Congratulations to the Alpine Glacier Project’s Zayd Abid-Waheed who will present a paper in the upcoming 3rd GAUC Graduate Forum & Global Youth Summit on Net-Zero Futures later this month.
The GAUC (Global Alliance Of Universities on Climate) states its aims are to “synergize the momentum of climate actions brought by the global major climate events including New York Climate Week, the 15th meeting of the Conference of the Parties to the Convention on Biological Diversity (COP15), and the 26th UN Climate Change Conference of the Parties (COP26)”.

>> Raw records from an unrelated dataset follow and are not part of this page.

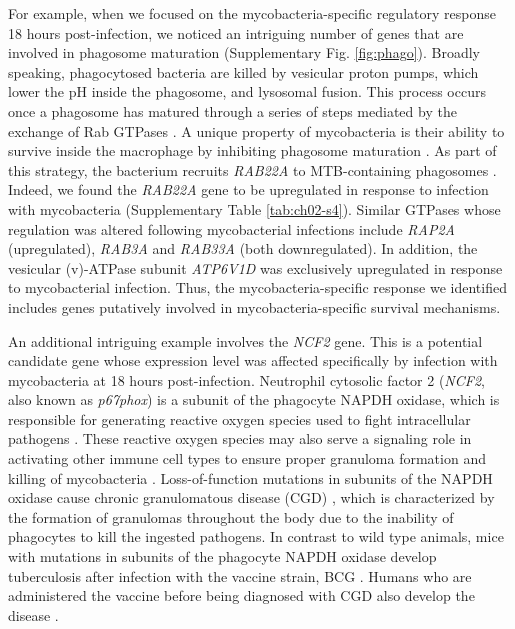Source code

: For example, when we focused on the mycobacteria-specific regulatory
response 18 hours post-infection, we noticed an intriguing number of
genes that are involved in phagosome maturation (Supplementary
Fig. \ref{fig:phago}). Broadly speaking, phagocytosed bacteria are
killed by vesicular proton pumps, which lower the pH inside the
phagosome, and lysosomal fusion. This process occurs once a phagosome
has matured through a series of steps mediated by the exchange of Rab
GTPases \citep{Vergne2004, Mortellaro2009}. A unique property of
mycobacteria is their ability to survive inside the macrophage by
inhibiting phagosome maturation \citep{Hestvik2005}. As part of this
strategy, the bacterium recruits \emph{RAB22A} to MTB-containing
phagosomes \citep{Roberts2006}. Indeed, we found the \emph{RAB22A}
gene to be upregulated in response to infection with mycobacteria
(Supplementary Table \ref{tab:ch02-s4}). Similar GTPases whose
regulation was altered following mycobacterial infections include
\emph{RAP2A} (upregulated), \emph{RAB3A} and \emph{RAB33A} (both
downregulated). In addition, the vesicular (v)-ATPase subunit
\emph{ATP6V1D} was exclusively upregulated in response to
mycobacterial infection. Thus, the mycobacteria-specific response we
identified includes genes putatively involved in mycobacteria-specific
survival mechanisms.

An additional intriguing example involves the \emph{NCF2} gene. This
is a potential candidate gene whose expression level was affected
specifically by infection with mycobacteria at 18 hours
post-infection.  Neutrophil cytosolic factor 2 (\emph{NCF2}, also
known as \emph{p67phox}) is a subunit of the phagocyte NAPDH oxidase,
which is responsible for generating reactive oxygen species used to
fight intracellular pathogens \citep{Ehrt2001, Myers2003, Babior2004,
  Bustamante2011, Kim2011c, Deffert2014}. These reactive oxygen
species may also serve a signaling role in activating other immune
cell types to ensure proper granuloma formation and killing of
mycobacteria \citep{Deffert2014a}. Loss-of-function mutations in
subunits of the NAPDH oxidase cause chronic granulomatous disease
(CGD) \citep{Deffert2014}, which is characterized by the formation of
granulomas throughout the body due to the inability of phagocytes to
kill the ingested pathogens.  In contrast to wild type animals, mice
with mutations in subunits of the phagocyte NAPDH oxidase develop
tuberculosis after infection with the vaccine strain, BCG
\citep{Deffert2014a}. Humans who are administered the vaccine before
being diagnosed with CGD also develop the disease \citep{Deffert2014}.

Organising the event are Columbia University, the University of Oxford, Yale University, and Tsinghua University, as part of the COP 26 Universities Network.
Zayd’s conference abstract follows below:
Hydropower Longevity: 2D Modelling of Sediment Dynamics in Climate Impacted Glacier Fed River Basins
Glaciers are a significant contributor of sediment into a hydrological system and, with the acceleration of deglaciation due to a changing climate, this presents an increased sediment load in high mountain areas. This represents a problem for glacier-fed hydropower schemes such those in Switzerland, which produce 56% of energy through hydropower. Sedimentation is the most common source of failure and inefficiency in hydropower, according to present research.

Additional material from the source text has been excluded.